With a organizational map touching Norway, Ireland, Thailand and Singapore, Norwegian Air has posed a challenge for the Irish Aviation Authority to surveil this globally flung carrier. The IAA must be able to assure all of the countries that Norwegian Air’s operations are safe! The record of the DoT grant of authority to the airline makes short shrift of the issue of IAA’s ability to meet this 5 country surveillance.
The two articles cited in the headline raise the possibility of cross-ownership among the three airlines mentioned. The author of one traces the history of airlines investing in their foreign competitors. He is bullish on the future of this team and the cross-border transactions:
Even so, the positives mean this latest cross-equity airline partnership should prove more beneficial, and long lasting, than previous attempts to pursue the minority investment model.
That should serve as a harbinger to the FAA, the DoT and Congress that more of these multi-country deals will be coming. Iteration by iteration, these documents will test what constitutes control. Coordinated aircraft spare parts purchasing, then allocation of the inventories of these replacements for operational needs, sharing of MX practices and procedures, joint review of aircraft sale proposals and… and… on.
On another spectrum, cockpit and cabin crews—the list includes interviews, hiring decisions, training, inflight reviews, discipline, trip assignments, flight releases, etc. It is important to note that these personnel decisions were front and center with the Norwegian Air case.
Each of these incremental mutuality contracts between airlines of different flag will create economic (DoT & Congress) and safety concerns (FAA and Congress).

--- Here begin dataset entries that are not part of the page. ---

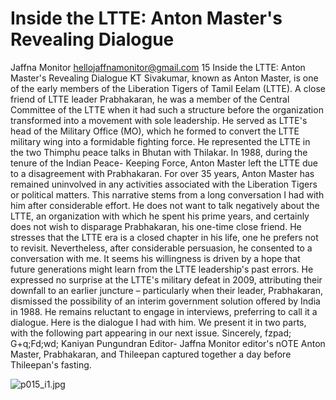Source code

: # Inside the LTTE: Anton Master's Revealing Dialogue

Jaffna Monitor
hellojaffnamonitor@gmail.com
15
Inside the LTTE: Anton Master's 
Revealing Dialogue
KT Sivakumar, known as Anton Master, is one 
of the early members of the Liberation Tigers 
of Tamil Eelam (LTTE). A close friend of LTTE 
leader Prabhakaran, he was a member of the 
Central Committee of the LTTE when it had such 
a structure before the organization transformed 
into a movement with sole leadership. He served 
as LTTE's head of the Military Office (MO), which 
he formed to convert the LTTE military wing into a 
formidable fighting force. He represented the LTTE 
in the two Thimphu peace talks in Bhutan with 
Thilakar. 
In 1988, during the tenure of the Indian Peace-
Keeping Force, Anton Master left the LTTE due 
to a disagreement with Prabhakaran. For over 35 
years, Anton Master has remained uninvolved in 
any activities associated with the Liberation Tigers 
or political matters. This narrative stems from a 
long conversation I had with him after considerable 
effort.
He does not want to talk negatively about the 
LTTE, an organization with which he spent 
his prime years, and certainly does not wish to 
disparage Prabhakaran, his one-time close friend. 
He stresses that the LTTE era is a closed chapter in 
his life, one he prefers not to revisit. Nevertheless, 
after considerable persuasion, he consented to a 
conversation with me. It seems his willingness 
is driven by a hope that future generations might 
learn from the LTTE leadership's past errors. 
He expressed no surprise at the LTTE's military 
defeat in 2009, attributing their downfall to an 
earlier juncture – particularly when their leader, 
Prabhakaran, dismissed the possibility of an 
interim government solution offered by India in 
1988. He remains reluctant to engage in interviews, 
preferring to call it a dialogue. Here is the dialogue 
I had with him. We present it in two parts, with the 
following part appearing in our next issue.
Sincerely,
fzpad; G+q;Fd;wd;
Kaniyan Pungundran
Editor- Jaffna Monitor
editor's nOTE
Anton Master, Prabhakaran, and Thileepan captured together a day before Thileepan's fasting.

![p015_i1.jpg](images_out/006_inside_the_ltte_anton_masters_revealing_dialogue/p015_i1.jpg)


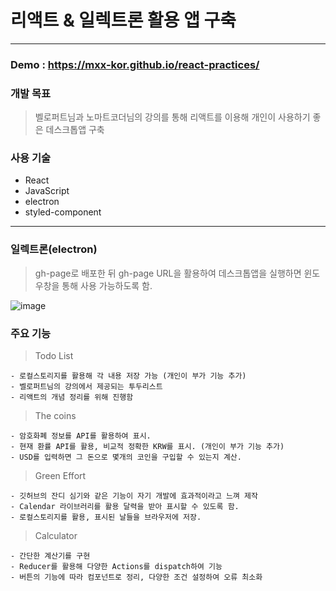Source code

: # 리액트 & 일렉트론 활용 앱 구축

---

### Demo : https://mxx-kor.github.io/react-practices/

### 개발 목표

> 벨로퍼트님과 노마트코더님의 강의를 통해 리액트를 이용해 개인이 사용하기 좋은 데스크톱앱 구축

### 사용 기술

- React
- JavaScript
- electron
- styled-component

---

### 일렉트론(electron)

> gh-page로 배포한 뒤 gh-page URL을 활용하여 데스크톱앱을 실행하면 윈도우창을 통해 사용 가능하도록 함.

![image](https://user-images.githubusercontent.com/82329983/163916101-6d3fa5aa-9e87-432f-bb6d-bd7bd10d9db4.png)

### 주요 기능

> Todo List

    - 로컬스토리지를 활용해 각 내용 저장 가능 (개인이 부가 기능 추가)
    - 벨로퍼트님의 강의에서 제공되는 투두리스트
    - 리액트의 개념 정리를 위해 진행함

> The coins

    - 암호화폐 정보를 API를 활용하여 표시.
    - 현재 환률 API를 활용, 비교적 정확한 KRW를 표시. (개인이 부가 기능 추가)
    - USD를 입력하면 그 돈으로 몇개의 코인을 구입할 수 있는지 계산.

> Green Effort

    - 깃허브의 잔디 심기와 같은 기능이 자기 개발에 효과적이라고 느껴 제작
    - Calendar 라이브러리를 활용 달력을 받아 표시할 수 있도록 함.
    - 로컬스토리지를 활용, 표시된 날들을 브라우저에 저장.

> Calculator

    - 간단한 계산기를 구현
    - Reducer를 활용해 다양한 Actions를 dispatch하여 기능
    - 버튼의 기능에 따라 컴포넌트로 정리, 다양한 조건 설정하여 오류 최소화
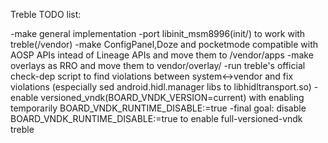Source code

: Treble TODO list:

-make general implementation
-port libinit_msm8996(init/) to work with treble(/vendor)
-make ConfigPanel,Doze and pocketmode compatible with AOSP APIs intead of Lineage APIs and move them to /vendor/apps
-make overlays as RRO and move them to vendor/overlay/
-run treble's official check-dep script to find violations between system<->vendor and fix violations (especially sed android.hidl.manager libs to libhidltransport.so)
-enable versioned_vndk(BOARD_VNDK_VERSION=current) with enabling temporarily BOARD_VNDK_RUNTIME_DISABLE:=true
-final goal: disable BOARD_VNDK_RUNTIME_DISABLE:=true to enable full-versioned-vndk treble
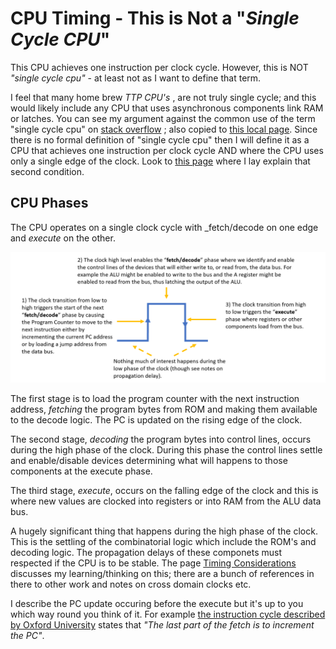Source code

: # CPU Timing - This is Not a "_Single Cycle CPU_"

This CPU achieves one instruction per clock cycle. However, this is NOT *"single cycle cpu"* - at least not as I want to define that term.

I feel that many home brew *TTP CPU's* , are not truly single cycle; and this would likely include any CPU that uses asynchronous components link RAM or latches.
You can see my argument against the common use of the term "single cycle cpu" on [stack overflow](https://stackoverflow.com/questions/63693436/is-a-single-cycle-cpu-possible-if-asynchronous-components-are-used) ; also copied to [this local page](single_cycle.md).
Since there is no formal definition of "single cycle cpu" then I will define it as a CPU that achieves one instruction per clock cycle AND where the CPU uses only a single edge of the clock. Look to [this page](single_cycle.md) where I lay explain that second condition.

## CPU Phases

The CPU operates on a single clock cycle with _fetch/decode  on one edge and _execute_ on the other.

![Timing diagram - phases](timing1.png)

The first stage is to load the program counter with the next instruction address, *fetching* the program bytes from ROM and making them available to the decode logic. The PC is updated on the rising edge of the clock. 

The second stage, *decoding* the program bytes into control lines, occurs during the high phase of the clock. During this phase the control lines settle and enable/disable devices determining what will happens to those components at the execute phase.

The third stage, *execute*, occurs on the falling edge of the clock and this is where new values are clocked into registers or into RAM from the ALU data bus.

A hugely significant thing that happens during the high phase of the clock. This is the settling of the combinatorial logic which include the ROM's and decoding logic. The propagation delays of these componets must respected if the CPU is to be stable. The page [Timing Considerations](timing-considerations.md) discusses my learning/thinking on this; there are a bunch of references in there to other work and notes on cross domain clocks etc.

I describe the PC update occuring before the execute but it's up to you which way round you think of it. For example [the instruction cycle described by Oxford University](https://www.robots.ox.ac.uk/~dwm/Courses/2CO_2014/2CO-N2.pdf) states that _"The last part of the fetch is to increment the PC"_. 
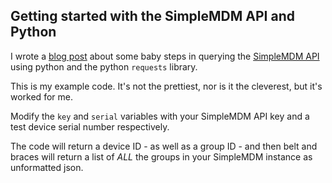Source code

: Getting started with the SimpleMDM API and Python
----

I wrote a [blog post]() about some baby steps in querying the [SimpleMDM API](https://simplemdm.com/docs/api/) using python and the python `requests` library.

This is my example code. It's not the prettiest, nor is it the cleverest, but it's worked for me.

Modify the `key` and `serial` variables with your SimpleMDM API key and a test device serial number respectively.

The code will return a device ID - as well as a group ID - and then belt and braces will return a list of *ALL* the groups in your SimpleMDM instance as unformatted json.
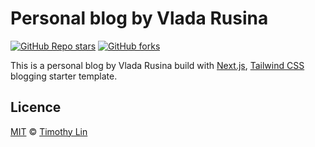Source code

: # Personal blog by Vlada Rusina

[![GitHub Repo stars](https://img.shields.io/github/stars/Funtik26/blog?style=social)](https://GitHub.com/Funtik26/blog/stargazers/)
[![GitHub forks](https://img.shields.io/github/forks/Funtik26/blog?style=social)](https://GitHub.com/Funtik26/blog/network/)

This is a personal blog by Vlada Rusina build with [Next.js](https://nextjs.org/), [Tailwind CSS](https://tailwindcss.com/) blogging starter template.

## Licence


[MIT](https://github.com/timlrx/tailwind-nextjs-starter-blog/blob/master/LICENSE) © [Timothy Lin](https://www.timlrx.com)
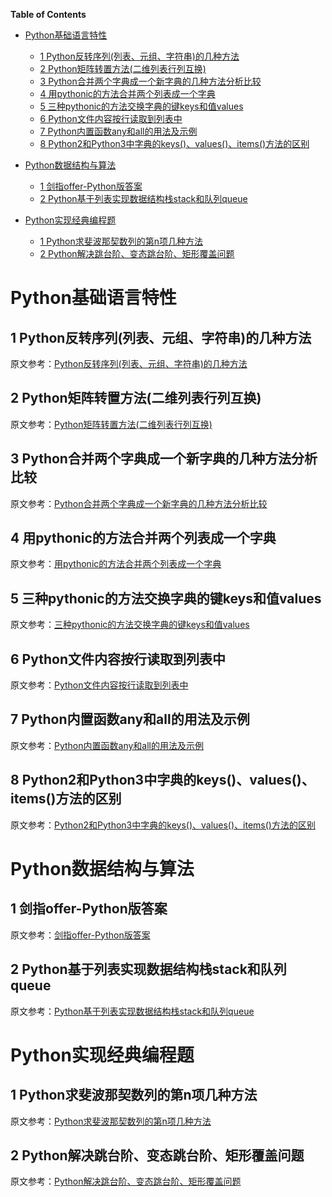 <!-- markdown-toc start - Don't edit this section. Run M-x markdown-toc-generate-toc again -->
**Table of Contents**

- [Python基础语言特性](#python基础语言特性)
    - [1 Python反转序列(列表、元组、字符串)的几种方法](#1-python反转序列列表元组字符串的几种方法)
    - [2 Python矩阵转置方法(二维列表行列互换)](#2-python矩阵转置方法二维列表行列互换)
    - [3 Python合并两个字典成一个新字典的几种方法分析比较](#3-python合并两个字典成一个新字典的几种方法分析比较)
    - [4 用pythonic的方法合并两个列表成一个字典](#4-用pythonic的方法合并两个列表成一个字典)
    - [5 三种pythonic的方法交换字典的键keys和值values](#5-三种pythonic的方法交换字典的键keys和值values)
    - [6 Python文件内容按行读取到列表中](#6-python文件内容按行读取到列表中)
    - [7 Python内置函数any和all的用法及示例](#7-python内置函数any和all的用法及示例)
    - [8 Python2和Python3中字典的keys()、values()、items()方法的区别](#8-python2和python3中字典的keysvaluesitems方法的区别)

- [Python数据结构与算法](#python数据结构与算法)
    - [1 剑指offer-Python版答案](#1-剑指offer-python版答案)
    - [2 Python基于列表实现数据结构栈stack和队列queue](#2-python基于列表实现数据结构栈stack和队列queue)

- [Python实现经典编程题](#python实现经典编程题)
    - [1 Python求斐波那契数列的第n项几种方法](#1-python求斐波那契数列的第n项几种方法)
	- [2 Python解决跳台阶、变态跳台阶、矩形覆盖问题](#2-python解决跳台阶变态跳台阶矩形覆盖问题)

<!-- markdown-toc end -->


# Python基础语言特性 #

## 1 Python反转序列(列表、元组、字符串)的几种方法 ##
原文参考：[Python反转序列(列表、元组、字符串)的几种方法](http://www.revotu.com/reverse-sequence-list-tuple-str-in-python.html)
## 2 Python矩阵转置方法(二维列表行列互换) ##
原文参考：[Python矩阵转置方法(二维列表行列互换)](http://www.revotu.com/matrix-transpose-in-python.html)
## 3 Python合并两个字典成一个新字典的几种方法分析比较 ##
原文参考：[Python合并两个字典成一个新字典的几种方法分析比较](http://www.revotu.com/python-merge-two-dicts-into-one-dict.html)
## 4 用pythonic的方法合并两个列表成一个字典 ##
原文参考：[用pythonic的方法合并两个列表成一个字典](http://www.revotu.com/pythonic-method-merge-two-list-to-one-dict.html)
## 5 三种pythonic的方法交换字典的键keys和值values ##
原文参考：[三种pythonic的方法交换字典的键keys和值values](http://www.revotu.com/three-pythonic-ways-to-swap-dict-keys-and-values.html)
## 6 Python文件内容按行读取到列表中 ##
原文参考：[Python文件内容按行读取到列表中](http://www.revotu.com/read-file-to-list-by-line.html)
## 7 Python内置函数any和all的用法及示例 ##
原文参考：[Python内置函数any和all的用法及示例](http://www.revotu.com/python-built-in-function-any-and-all.html)
## 8 Python2和Python3中字典的keys()、values()、items()方法的区别 ##
原文参考：[Python2和Python3中字典的keys()、values()、items()方法的区别](http://www.revotu.com/difference-dict-keys-values-items-between-python2-and-python3.html)

# Python数据结构与算法 #
## 1 剑指offer-Python版答案 ##
原文参考：[剑指offer-Python版答案](http://www.revotu.com/coding-interviews-python-solutions.html)
## 2 Python基于列表实现数据结构栈stack和队列queue ##
原文参考：[Python基于列表实现数据结构栈stack和队列queue](http://www.revotu.com/python-implement-data-stucture-stack-and-queue-base-on-list.html)
# Python实现经典编程题 #
## 1 Python求斐波那契数列的第n项几种方法 ##
原文参考：[Python求斐波那契数列的第n项几种方法](http://www.revotu.com/python-get-fibonacci-n-number.html)
## 2 Python解决跳台阶、变态跳台阶、矩形覆盖问题 ##
原文参考：[Python解决跳台阶、变态跳台阶、矩形覆盖问题](http://www.revotu.com/python-recursive-and-iterator-problems.html)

The rungs of this ladder will progressively and collectively test the interstices between what does and does not constitute control. The economic legal analysis will mandate granular examinations of documents, long in pages, heavy in compound/complex sentences and replete with dependent clauses.
Typical constructs for this type of transaction, like “power-by-the-hour”, are not familiar to most economic regulators; discerning whether placing the QC decision in Carrier A’s organization, is that an indicium of control of Carrier B? Continuing up that continuum, there are a myriad of points and combination of such factors, which will likely be posed by the airline counsels.
It may be wise to prepare for the eventuality, not just a possibility, by the assignments by the DoT General Counsel of lawyers to be educated on the intricacies of these terms. Once the “test case” passes review, it is easy to forecast that contract will be soon followed by contract, etc. Any misstep in this process will lead to a loss of regulatory boundaries.
Onto to safety considerations–
The FAA field personnel may be more familiar with the minutiae of these agreements, but their understanding of these terms is not in the context of a dynamic agreements. For example, what step along the way up this commercial relationship mandates greater scrutiny by the FAA? Does it matter that Carrier B is located in a country which has a CAA with staff not expected to be able to carry the load? Assume that Carrier A has an established and high order functioning SMS program, but neither Carrier B nor its CAA has developed much SMS competence?
Again, the variations and circumstances will pose big challenges for regulatory review. The sensitivity is magnified by the fact that the FAA’s relationship with other CAAs involve a number of substantive and diplomatic considerations. If a proposed agreement is submitted for review to the CHDO of carrier A, identifying certain CAA as not being fully competent to deal with authority proposed to be assigned under the contract could create an international faux pas.
The FAA has a set of tests of what constitutes control under fractional ownership, but those criteria may be too simplistic for these commercial/operational issues. The interconnections between and among these individual elements of these commercial transactions are exceedingly complex and resolution of the questions will be difficult in the real time demands of these requests. Again, it may behoove the FAA to dedicate staff to assessing these variables.
- The sky is not falling, but there is a clear cloud coming. Behind that visible storm may be turbulence for which the DoT and FAA would be well advised to prepare. As Robert Baden-Powell instructed his Boy Scouts estote parati or “Be Prepared”.